4.1.6. Synthesis of (R,Z)-6-benzylidene-5-ethoxy-3-methyl-3,6-dihydropyrazin-2(1H)-one (2)

(R,Z)-3-Benzylidene-6-methylpiperazine-2,5-dione (3) (82.0 mg, 0.379 mmol) and Na₂CO₃ (241 mg, 2.27 mmol) were dissolved in anhydrous DCM (5.41 mL). Meerwein’s salt (1 M, 1.2 eq)—dissolved in DCM—was then added, and the mixture was stirred at room temperature for 24 h. After the reaction was complete, ice was placed into the reaction vessel, and the resulting mixture was extracted three times with DCM. Moisture was removed through anhydrous MgSO₄, followed by filtration and evaporation. Purification was carried out through MPLC under the conditions of ethyl acetate and hexane in a ratio of 1:4. Compound 2 was obtained with a yield of 33.5%. Figure S11: ¹H NMR (400 MHz, CDCl₃) δ = 7.75 (s, 1H), 7.40 (d, J = 7.24 Hz, 2H), 7.33 (d, J = 6.84 Hz, 2H), 7.32 (m, 1H), 6.54 (s, 1H), 4.39 (q, J = 7.25 Hz, 1H), 4.27 (m, 2H), 1.55 (d, J = 7.27 Hz, 3H), 1.39 (t, J = 7.0 Hz, 3H). Figure S12: ¹³C NMR (100 MHz, CDCl₃) δ 173.1, 155.4, 134.7, 130.0, 129.8, 129.1, 124.5, 112.6, 63.2, 57.0, 21.5, 14.5.

4.1.7. Synthesis of Puniceloid D (1)

(R,Z)-6-Benzylidene-5-ethoxy-3-methyl-3,6-dihydropyrazin-2(1H)-one (2) (31.0 mg, 0.127 mmol) was dissolved in anhydrous acetonitrile (1.49 mL). Subsequently, 3-hydroxyanthranilic acid (25.3 mg, 0.165 mmol) was added, and the reaction was carried out at 200 °C for 2 h under microwave conditions. After evaporating the solvent, the product was purified using ethyl acetate and hexane in a ratio of 1:2. The target compound (1) was obtained with a yield of 9.45%. Figure S13: ¹H NMR (400 MHz, DMSO-d₆) δ 10.56 (s, 1H), 9.76 (s, 1H), 7.71 (s, 1H), 7.66 (d, J = 7.71 Hz, 2H), 7.58 (dd, J = 1.4, 7.9 Hz, 1H), 7.47 (t, J = 7.62 Hz, 2H), 7.40–7.37 (m, 1H), 7.37 (t, J = 7.9 Hz, 1H), 7.26 (dd, J = 1,4, 7.9 Hz, 2H), 5.22 (q, J = 6.8 Hz, 1H), 1.49 (d, J = 7.0Hz, 3H). Figure S14: ¹³C NMR (100 MHz, CDCl₃) δ 166.3, 160.0, 151.7, 143.3, 135.6, 133.0, 129.7, 129.2, 128.6, 128.7, 125.9, 120.4, 117.8, 117.7, 116.3, 52.0, 19.5. HRMS (ESI, m/z): [M + H]⁺ calculated for C₁₉H₁₅N₃O₃, 334.1191; found 334.1189.

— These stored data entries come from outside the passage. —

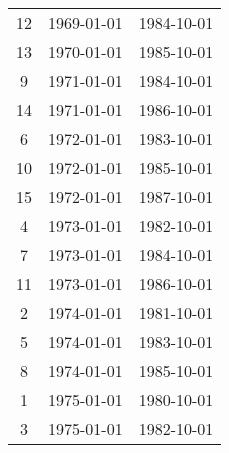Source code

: % 
\begin{tabular}{ccc}
  \hline
  \hline
12 & 1969-01-01 & 1984-10-01 \\ 
  13 & 1970-01-01 & 1985-10-01 \\ 
  9 & 1971-01-01 & 1984-10-01 \\ 
  14 & 1971-01-01 & 1986-10-01 \\ 
  6 & 1972-01-01 & 1983-10-01 \\ 
  10 & 1972-01-01 & 1985-10-01 \\ 
  15 & 1972-01-01 & 1987-10-01 \\ 
  4 & 1973-01-01 & 1982-10-01 \\ 
  7 & 1973-01-01 & 1984-10-01 \\ 
  11 & 1973-01-01 & 1986-10-01 \\ 
  2 & 1974-01-01 & 1981-10-01 \\ 
  5 & 1974-01-01 & 1983-10-01 \\ 
  8 & 1974-01-01 & 1985-10-01 \\ 
  1 & 1975-01-01 & 1980-10-01 \\ 
  3 & 1975-01-01 & 1982-10-01 \\ 
   \hline
\end{tabular}
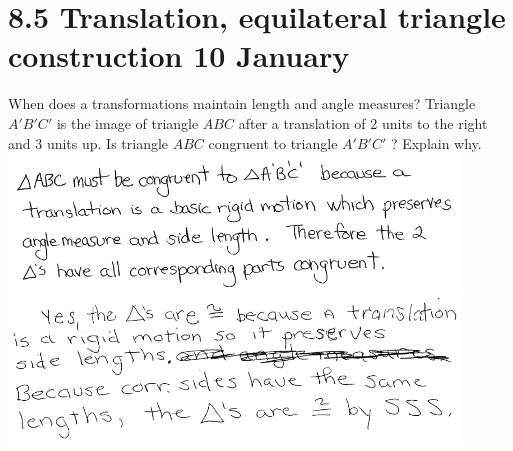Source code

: \section{8.5 Translation, equilateral triangle construction \hfill 10 January}
\begin{frame}{When does a transformations maintain length and angle measures?}
  Triangle $A'B'C'$ is the image of triangle $ABC$ after a translation of 2 units to the right and 3 units up. Is triangle $ABC$ congruent to triangle $A'B'C'$ ? Explain why.\\[0.25cm]
  \pause \includegraphics[width=0.9\textwidth]{../graphics/isometry_JN2018-25-sol.png}\\
  \pause \includegraphics[width=0.9\textwidth]{../graphics/isometry_JN2018-25-sol2.png}
\end{frame}

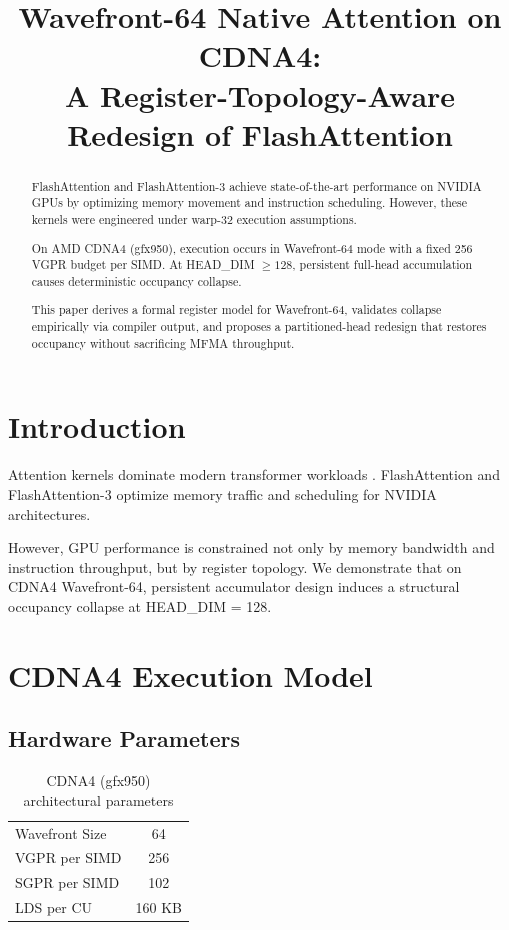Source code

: \documentclass[conference]{IEEEtran}
\title{Wavefront-64 Native Attention on CDNA4:\\
A Register-Topology-Aware Redesign of FlashAttention}
\author{
\IEEEauthorblockN{Chandan Kumar}
\IEEEauthorblockA{
Independent Research\\
Email: cs84861@gmail.com
}
}
\begin{document}
\maketitle

\begin{abstract}
FlashAttention and FlashAttention-3 achieve state-of-the-art performance on NVIDIA GPUs by optimizing memory movement and instruction scheduling.
However, these kernels were engineered under warp-32 execution assumptions.

On AMD CDNA4 (gfx950), execution occurs in Wavefront-64 mode with a fixed 256 VGPR budget per SIMD.
At HEAD\_DIM $\ge 128$, persistent full-head accumulation causes deterministic occupancy collapse.

This paper derives a formal register model for Wavefront-64, validates collapse empirically via compiler output, and proposes a partitioned-head redesign that restores occupancy without sacrificing MFMA throughput.
\end{abstract}

\section{Introduction}

Attention kernels dominate modern transformer workloads \cite{vaswani2017attention}.
FlashAttention \cite{dao2022flashattention} and FlashAttention-3 \cite{dao2024flash3} optimize memory traffic and scheduling for NVIDIA architectures.

However, GPU performance is constrained not only by memory bandwidth and instruction throughput, but by register topology.
We demonstrate that on CDNA4 Wavefront-64, persistent accumulator design induces a structural occupancy collapse at HEAD\_DIM = 128.

\section{CDNA4 Execution Model}

\subsection{Hardware Parameters}

\begin{table}[h]
\centering
\begin{tabular}{lc}
\toprule
Wavefront Size & 64 \\
VGPR per SIMD & 256 \\
SGPR per SIMD & 102 \\
LDS per CU & 160 KB \\
\bottomrule
\end{tabular}
\caption{CDNA4 (gfx950) architectural parameters}
\end{table}
\end{document}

4.2. Molecular Docking Experiment

The docking studies were conducted using Glide in Extra Precision (XP) employed by Schrödinger (version 2023-4). LXRα structures were acquired from the Protein Data Bank (PDB) with codes 1UHL and 2ACL [42]. The 2D structures of the compounds were obtained in .sdf file format using CS ChemDraw (version 20) and were subsequently converted into 3D structures. The ligands were independently docked into the energy-minimized structures of the ligand-binding domains (LBD) of LXRα. Docking scores and G scores were calculated to assess the binding of each tested compound with LXRα.

5. Conclusions

Diseases related to metabolic syndrome, such as obesity and diabetes, exhibit a concerning global prevalence, making them significant health priorities. The LXRs play a major role in regulating lipid and cholesterol metabolism, in addition to their anti-inflammatory activities. Natural products can act as both independent sources for novel drugs and foundational structures for drug discovery. In the present study, we pursued a seven-step synthetic pathway, starting from readily available and inexpensive starting materials, to accomplish the synthesis of the natural product puniceloid D—a novel and potent liver X receptor agonist. Furthermore, the molecular docking study revealed that puniceloid D exhibited favorable binding scores with two LXRα LBD structures (PDB ID: 1UHL and 2ACL) in comparison to oxepinamide K. Puniceloid D demonstrated a favorable conformational state, engaging in hydrogen bond and π–π stacking interactions within the active sites of LXRα. Promising natural products can be chemically modified to overcome their low yield and complicated synthetic pathways, thereby increasing their commercial potential. Our future research will explore the chemical modification of puniceloid D and investigating the mechanisms of action of its compounds would also be of interest.